Что же хотел сказать Мейерхольд, выбирая в карбонарии такого актера, как Гарин — меланхоличного, странного, одинокого? Более или менее ясно, что режиссер задался целью свести счеты с фамусовщиной, со всем окружением Фамусова — Софьей, Молчалиным, Хлестовой, Скалозубом и прочими. Мысль благая, но Гарин всей своей фактурой, своей «не от мира сего» характерностью — «немецкой романтичностью», как это называли, — и так слишком далек от мира Фамусовых. Насколько можно судить, многие его монологи звучали блекло и однообразно. Единственное, чем он мог смутить и даже напугать своих врагов, — это сумасшествием. Фактически так он и поступает — невольно, разумеется.
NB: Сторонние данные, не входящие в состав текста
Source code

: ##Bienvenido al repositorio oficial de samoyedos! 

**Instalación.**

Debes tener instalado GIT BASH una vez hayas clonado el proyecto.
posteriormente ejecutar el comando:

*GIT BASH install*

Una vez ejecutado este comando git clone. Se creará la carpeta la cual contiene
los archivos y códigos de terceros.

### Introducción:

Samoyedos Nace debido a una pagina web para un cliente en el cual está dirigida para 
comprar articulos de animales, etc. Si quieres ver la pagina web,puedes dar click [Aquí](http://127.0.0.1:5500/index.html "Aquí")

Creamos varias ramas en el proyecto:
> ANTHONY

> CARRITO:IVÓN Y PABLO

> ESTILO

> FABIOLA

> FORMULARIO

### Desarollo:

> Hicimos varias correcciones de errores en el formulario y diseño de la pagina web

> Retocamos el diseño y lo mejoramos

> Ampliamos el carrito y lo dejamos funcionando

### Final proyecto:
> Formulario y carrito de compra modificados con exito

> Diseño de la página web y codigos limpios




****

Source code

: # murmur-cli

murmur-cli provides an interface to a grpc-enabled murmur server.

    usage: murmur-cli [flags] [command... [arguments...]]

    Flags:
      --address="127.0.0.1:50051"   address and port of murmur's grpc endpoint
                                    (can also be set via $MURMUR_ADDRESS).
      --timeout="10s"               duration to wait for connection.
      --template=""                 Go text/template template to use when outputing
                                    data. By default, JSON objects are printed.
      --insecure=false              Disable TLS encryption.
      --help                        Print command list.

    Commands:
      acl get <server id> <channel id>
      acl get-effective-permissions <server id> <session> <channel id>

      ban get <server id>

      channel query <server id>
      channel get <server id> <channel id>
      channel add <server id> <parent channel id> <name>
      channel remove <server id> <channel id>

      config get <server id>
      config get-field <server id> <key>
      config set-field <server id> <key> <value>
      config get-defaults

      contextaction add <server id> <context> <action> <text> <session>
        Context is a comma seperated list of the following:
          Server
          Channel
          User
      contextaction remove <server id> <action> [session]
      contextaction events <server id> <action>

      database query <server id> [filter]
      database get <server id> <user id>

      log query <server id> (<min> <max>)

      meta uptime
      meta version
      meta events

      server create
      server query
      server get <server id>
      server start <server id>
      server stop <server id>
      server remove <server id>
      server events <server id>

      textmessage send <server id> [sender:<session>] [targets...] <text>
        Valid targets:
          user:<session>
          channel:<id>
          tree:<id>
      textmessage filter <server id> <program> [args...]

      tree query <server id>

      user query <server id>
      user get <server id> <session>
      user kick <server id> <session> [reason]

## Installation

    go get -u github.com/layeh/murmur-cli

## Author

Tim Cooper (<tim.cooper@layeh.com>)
Вообще, фамусовщина выглядела в этом спектакле отнюдь не пугающе. Скорее уж забавно, фарсово, почти опереточно. Порой чудилось, что она, хитрая, лишь поддельно, притворно — на публику! — изображает испуг. Даже где-то радуется возможности отвести душу. Кажется, что и герой прекрасно понимает весь смехотворный подтекст скандала. Сам мается, не зная, чего он хочет, — «смутить веселость» всех этих скалозубов и молчалиных или просто попугать.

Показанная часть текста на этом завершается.